Netrani (historically known as Bajrangi Island, Pigeon Island and also Heart Shaped Island) is a small island of India located in the Arabian Sea. It is mostly famous for Jai Bajrangbali Temple, an ancient Hindu Temple. It is off the coast of Karnataka situated approximately  from the temple town of Murudeshwara in Bhatkal Taluka. The island can be seen from the mainland over 15 km (9.3 miles) away. Views above give this island the appearance of being heart-shaped. Its animal inhabitants include wild goats and pigeons. It has scuba diving facilities and is easily accessible from Bhatkal, Mangalore, Goa, Mumbai or Bangalore. There are dive shops at Murdeshwara and Goa which regularly organize trips to the island. It is known locally as Nitra Gudo.

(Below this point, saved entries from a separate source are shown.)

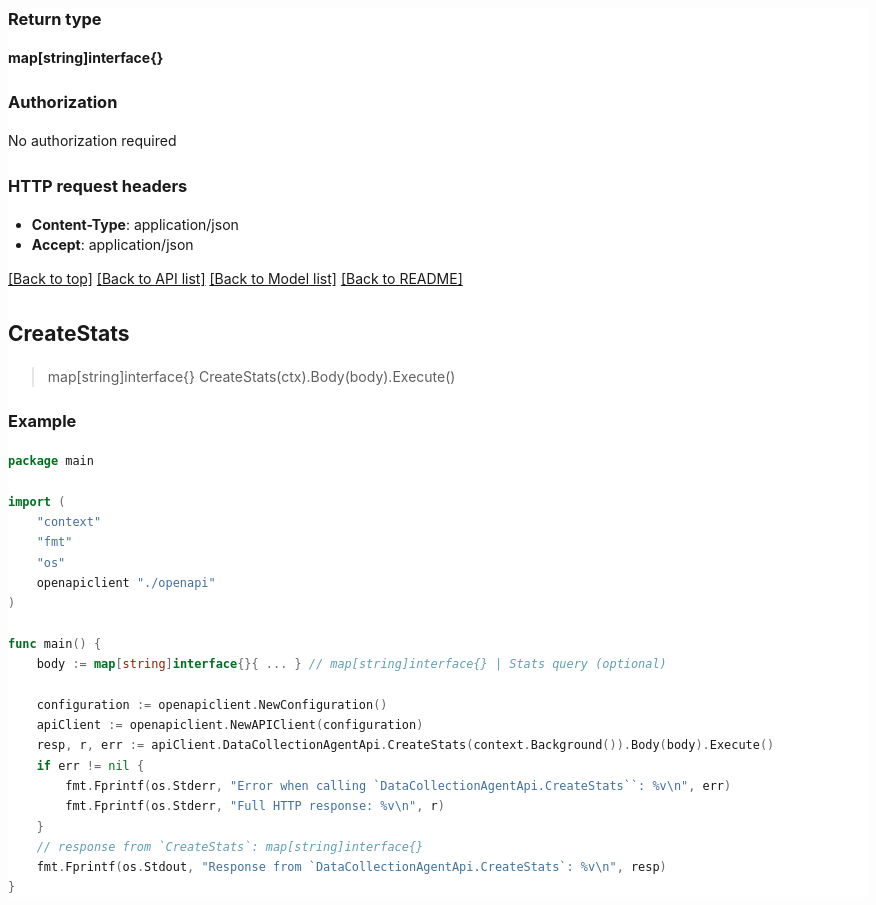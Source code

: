 ### Return type

**map[string]interface{}**

### Authorization

No authorization required

### HTTP request headers

- **Content-Type**: application/json
- **Accept**: application/json

[[Back to top]](#) [[Back to API list]](../README.md#documentation-for-api-endpoints)
[[Back to Model list]](../README.md#documentation-for-models)
[[Back to README]](../README.md)


## CreateStats

> map[string]interface{} CreateStats(ctx).Body(body).Execute()





### Example

```go
package main

import (
    "context"
    "fmt"
    "os"
    openapiclient "./openapi"
)

func main() {
    body := map[string]interface{}{ ... } // map[string]interface{} | Stats query (optional)

    configuration := openapiclient.NewConfiguration()
    apiClient := openapiclient.NewAPIClient(configuration)
    resp, r, err := apiClient.DataCollectionAgentApi.CreateStats(context.Background()).Body(body).Execute()
    if err != nil {
        fmt.Fprintf(os.Stderr, "Error when calling `DataCollectionAgentApi.CreateStats``: %v\n", err)
        fmt.Fprintf(os.Stderr, "Full HTTP response: %v\n", r)
    }
    // response from `CreateStats`: map[string]interface{}
    fmt.Fprintf(os.Stdout, "Response from `DataCollectionAgentApi.CreateStats`: %v\n", resp)
}
```
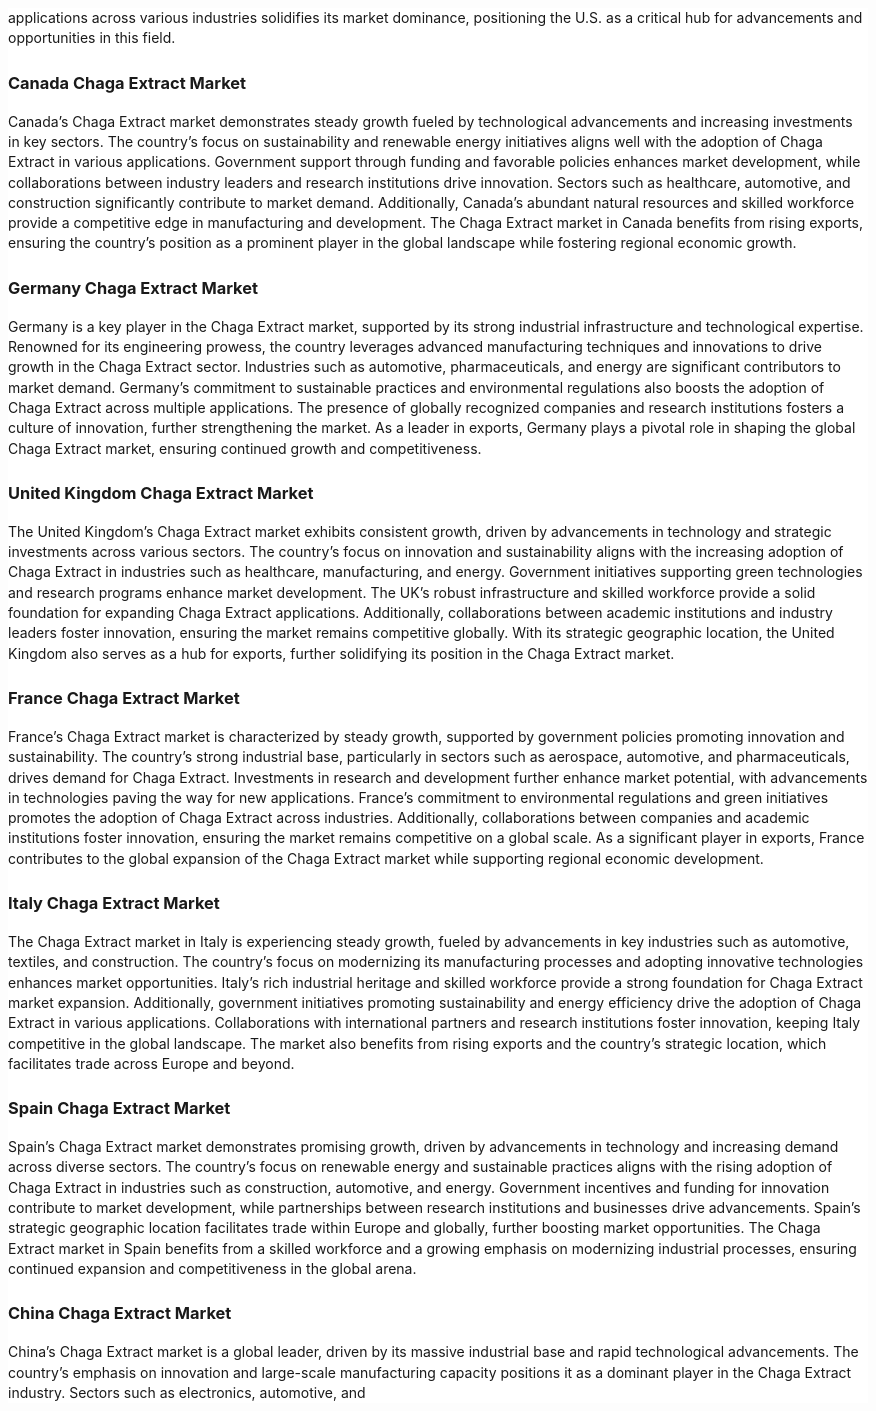 applications across various industries solidifies its market dominance, positioning the U.S. as a critical hub for advancements and opportunities in this field.</p><h3>Canada Chaga Extract Market</h3><p>Canada&rsquo;s Chaga Extract market demonstrates steady growth fueled by technological advancements and increasing investments in key sectors. The country&rsquo;s focus on sustainability and renewable energy initiatives aligns well with the adoption of Chaga Extract in various applications. Government support through funding and favorable policies enhances market development, while collaborations between industry leaders and research institutions drive innovation. Sectors such as healthcare, automotive, and construction significantly contribute to market demand. Additionally, Canada&rsquo;s abundant natural resources and skilled workforce provide a competitive edge in manufacturing and development. The Chaga Extract market in Canada benefits from rising exports, ensuring the country&rsquo;s position as a prominent player in the global landscape while fostering regional economic growth.</p><h3>Germany Chaga Extract Market</h3><p>Germany is a key player in the Chaga Extract market, supported by its strong industrial infrastructure and technological expertise. Renowned for its engineering prowess, the country leverages advanced manufacturing techniques and innovations to drive growth in the Chaga Extract sector. Industries such as automotive, pharmaceuticals, and energy are significant contributors to market demand. Germany&rsquo;s commitment to sustainable practices and environmental regulations also boosts the adoption of Chaga Extract across multiple applications. The presence of globally recognized companies and research institutions fosters a culture of innovation, further strengthening the market. As a leader in exports, Germany plays a pivotal role in shaping the global Chaga Extract market, ensuring continued growth and competitiveness.</p><h3>United Kingdom Chaga Extract Market</h3><p>The United Kingdom&rsquo;s Chaga Extract market exhibits consistent growth, driven by advancements in technology and strategic investments across various sectors. The country&rsquo;s focus on innovation and sustainability aligns with the increasing adoption of Chaga Extract in industries such as healthcare, manufacturing, and energy. Government initiatives supporting green technologies and research programs enhance market development. The UK&rsquo;s robust infrastructure and skilled workforce provide a solid foundation for expanding Chaga Extract applications. Additionally, collaborations between academic institutions and industry leaders foster innovation, ensuring the market remains competitive globally. With its strategic geographic location, the United Kingdom also serves as a hub for exports, further solidifying its position in the Chaga Extract market.</p><h3>France Chaga Extract Market</h3><p>France&rsquo;s Chaga Extract market is characterized by steady growth, supported by government policies promoting innovation and sustainability. The country&rsquo;s strong industrial base, particularly in sectors such as aerospace, automotive, and pharmaceuticals, drives demand for Chaga Extract. Investments in research and development further enhance market potential, with advancements in technologies paving the way for new applications. France&rsquo;s commitment to environmental regulations and green initiatives promotes the adoption of Chaga Extract across industries. Additionally, collaborations between companies and academic institutions foster innovation, ensuring the market remains competitive on a global scale. As a significant player in exports, France contributes to the global expansion of the Chaga Extract market while supporting regional economic development.</p><h3>Italy Chaga Extract Market</h3><p>The Chaga Extract market in Italy is experiencing steady growth, fueled by advancements in key industries such as automotive, textiles, and construction. The country&rsquo;s focus on modernizing its manufacturing processes and adopting innovative technologies enhances market opportunities. Italy&rsquo;s rich industrial heritage and skilled workforce provide a strong foundation for Chaga Extract market expansion. Additionally, government initiatives promoting sustainability and energy efficiency drive the adoption of Chaga Extract in various applications. Collaborations with international partners and research institutions foster innovation, keeping Italy competitive in the global landscape. The market also benefits from rising exports and the country&rsquo;s strategic location, which facilitates trade across Europe and beyond.</p><h3>Spain Chaga Extract Market</h3><p>Spain&rsquo;s Chaga Extract market demonstrates promising growth, driven by advancements in technology and increasing demand across diverse sectors. The country&rsquo;s focus on renewable energy and sustainable practices aligns with the rising adoption of Chaga Extract in industries such as construction, automotive, and energy. Government incentives and funding for innovation contribute to market development, while partnerships between research institutions and businesses drive advancements. Spain&rsquo;s strategic geographic location facilitates trade within Europe and globally, further boosting market opportunities. The Chaga Extract market in Spain benefits from a skilled workforce and a growing emphasis on modernizing industrial processes, ensuring continued expansion and competitiveness in the global arena.</p><h3>China Chaga Extract Market</h3><p>China&rsquo;s Chaga Extract market is a global leader, driven by its massive industrial base and rapid technological advancements. The country&rsquo;s emphasis on innovation and large-scale manufacturing capacity positions it as a dominant player in the Chaga Extract industry. Sectors such as electronics, automotive, and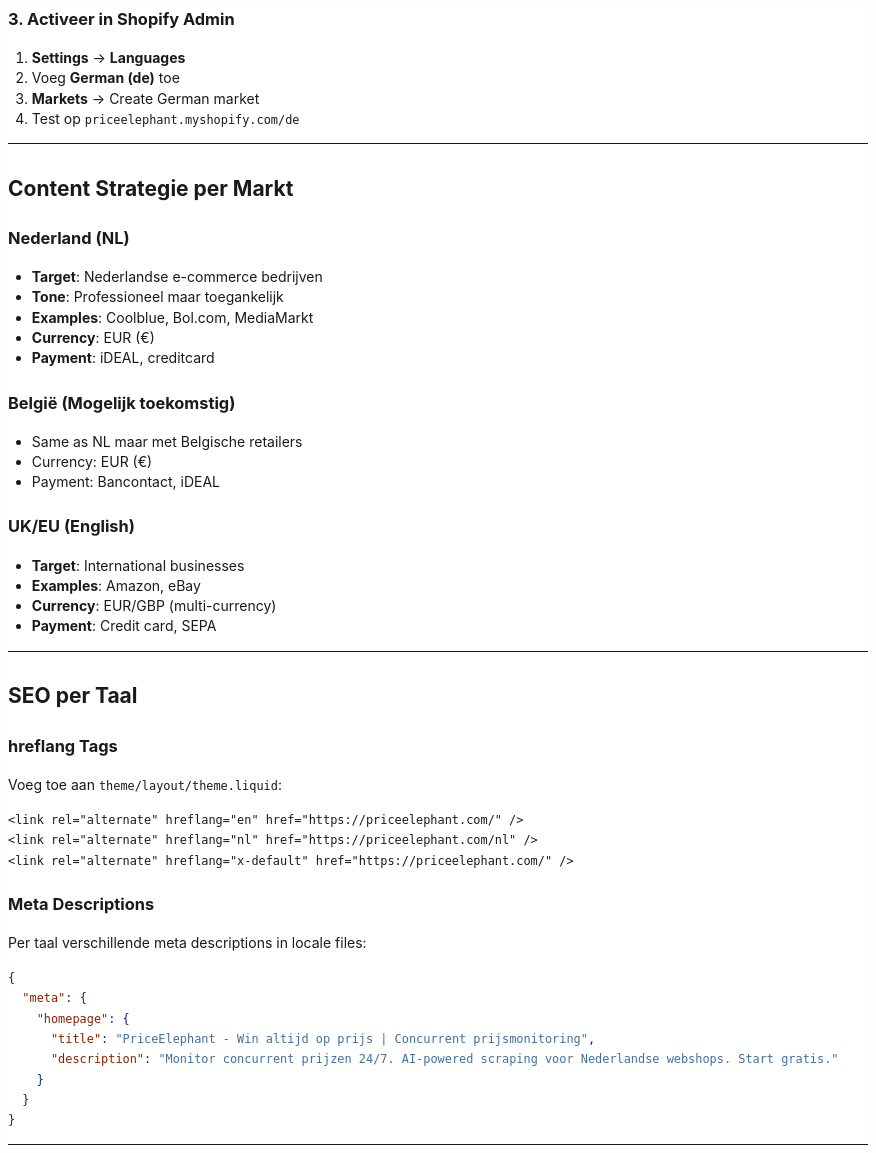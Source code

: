 ### 3. Activeer in Shopify Admin

1. **Settings** → **Languages**
2. Voeg **German (de)** toe
3. **Markets** → Create German market
4. Test op `priceelephant.myshopify.com/de`

---

## Content Strategie per Markt

### Nederland (NL)
- **Target**: Nederlandse e-commerce bedrijven
- **Tone**: Professioneel maar toegankelijk
- **Examples**: Coolblue, Bol.com, MediaMarkt
- **Currency**: EUR (€)
- **Payment**: iDEAL, creditcard

### België (Mogelijk toekomstig)
- Same as NL maar met Belgische retailers
- Currency: EUR (€)
- Payment: Bancontact, iDEAL

### UK/EU (English)
- **Target**: International businesses
- **Examples**: Amazon, eBay
- **Currency**: EUR/GBP (multi-currency)
- **Payment**: Credit card, SEPA

---

## SEO per Taal

### hreflang Tags

Voeg toe aan `theme/layout/theme.liquid`:

```liquid
<link rel="alternate" hreflang="en" href="https://priceelephant.com/" />
<link rel="alternate" hreflang="nl" href="https://priceelephant.com/nl" />
<link rel="alternate" hreflang="x-default" href="https://priceelephant.com/" />
```

### Meta Descriptions

Per taal verschillende meta descriptions in locale files:

```json
{
  "meta": {
    "homepage": {
      "title": "PriceElephant - Win altijd op prijs | Concurrent prijsmonitoring",
      "description": "Monitor concurrent prijzen 24/7. AI-powered scraping voor Nederlandse webshops. Start gratis."
    }
  }
}
```

---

The famous Hindu temple Jai Bajrangbali Temple is located here.

Coral reef
Netrani is a coral island whose reefs teem with many varieties of butterfly fish, trigger fish, parrot fish, eel and shrimp. Divers have also reported seeing orcas and whale sharks around the island. Fish eagles thrive on sea snakes and fish. A species of mongoose was also spotted here, confirming mammalian inhabitants apart from bats. Whale sharks were also spotted by snorkelers.
Eighty nine varieties of coral fish were found in one study.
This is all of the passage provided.